## Records for this exercise:
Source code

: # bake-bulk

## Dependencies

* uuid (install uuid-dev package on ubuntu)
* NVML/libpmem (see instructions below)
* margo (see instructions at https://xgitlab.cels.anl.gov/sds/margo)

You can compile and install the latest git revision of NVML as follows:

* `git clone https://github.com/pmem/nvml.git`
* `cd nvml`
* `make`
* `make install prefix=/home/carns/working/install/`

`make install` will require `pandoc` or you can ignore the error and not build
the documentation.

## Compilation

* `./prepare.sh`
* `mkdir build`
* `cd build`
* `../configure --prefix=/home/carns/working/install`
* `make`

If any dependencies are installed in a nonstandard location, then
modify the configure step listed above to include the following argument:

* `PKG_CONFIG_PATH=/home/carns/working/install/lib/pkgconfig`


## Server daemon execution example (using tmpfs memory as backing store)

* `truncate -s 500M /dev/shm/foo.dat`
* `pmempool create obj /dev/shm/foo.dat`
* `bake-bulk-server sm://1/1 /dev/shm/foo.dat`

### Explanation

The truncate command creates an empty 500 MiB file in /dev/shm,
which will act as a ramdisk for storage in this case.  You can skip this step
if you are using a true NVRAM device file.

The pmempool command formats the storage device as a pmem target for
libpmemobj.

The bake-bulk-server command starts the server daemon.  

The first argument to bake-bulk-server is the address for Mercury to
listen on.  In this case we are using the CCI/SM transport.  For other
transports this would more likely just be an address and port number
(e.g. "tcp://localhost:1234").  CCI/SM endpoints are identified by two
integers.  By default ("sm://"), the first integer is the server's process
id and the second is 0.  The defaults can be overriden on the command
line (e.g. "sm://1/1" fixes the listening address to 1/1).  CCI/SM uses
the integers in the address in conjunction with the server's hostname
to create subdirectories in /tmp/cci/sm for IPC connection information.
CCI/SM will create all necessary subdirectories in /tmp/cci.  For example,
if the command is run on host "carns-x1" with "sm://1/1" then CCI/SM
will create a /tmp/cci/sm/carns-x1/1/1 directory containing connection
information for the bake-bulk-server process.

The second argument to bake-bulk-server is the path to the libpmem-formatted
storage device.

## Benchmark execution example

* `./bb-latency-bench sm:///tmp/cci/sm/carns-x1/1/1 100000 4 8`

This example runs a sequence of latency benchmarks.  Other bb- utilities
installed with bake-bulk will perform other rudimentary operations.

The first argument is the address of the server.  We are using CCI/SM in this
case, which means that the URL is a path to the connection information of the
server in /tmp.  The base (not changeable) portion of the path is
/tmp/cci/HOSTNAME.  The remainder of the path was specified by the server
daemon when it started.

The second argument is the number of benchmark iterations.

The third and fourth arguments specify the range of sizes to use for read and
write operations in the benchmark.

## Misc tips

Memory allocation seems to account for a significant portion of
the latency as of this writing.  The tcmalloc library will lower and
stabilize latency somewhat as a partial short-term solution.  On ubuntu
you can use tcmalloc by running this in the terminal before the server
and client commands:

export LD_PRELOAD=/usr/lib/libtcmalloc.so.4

## Exercise directions:
In the listing above, find the line with "sm:///tmp/cci/sm/carns-x1/1/1 100000 4" and the line with "The third and", then print exactly those lines and every line between them.

## Result below:
* `./bb-latency-bench sm:///tmp/cci/sm/carns-x1/1/1 100000 4 8`

This example runs a sequence of latency benchmarks.  Other bb- utilities
installed with bake-bulk will perform other rudimentary operations.

The first argument is the address of the server.  We are using CCI/SM in this
case, which means that the URL is a path to the connection information of the
server in /tmp.  The base (not changeable) portion of the path is
/tmp/cci/HOSTNAME.  The remainder of the path was specified by the server
daemon when it started.

The second argument is the number of benchmark iterations.

The third and fourth arguments specify the range of sizes to use for read and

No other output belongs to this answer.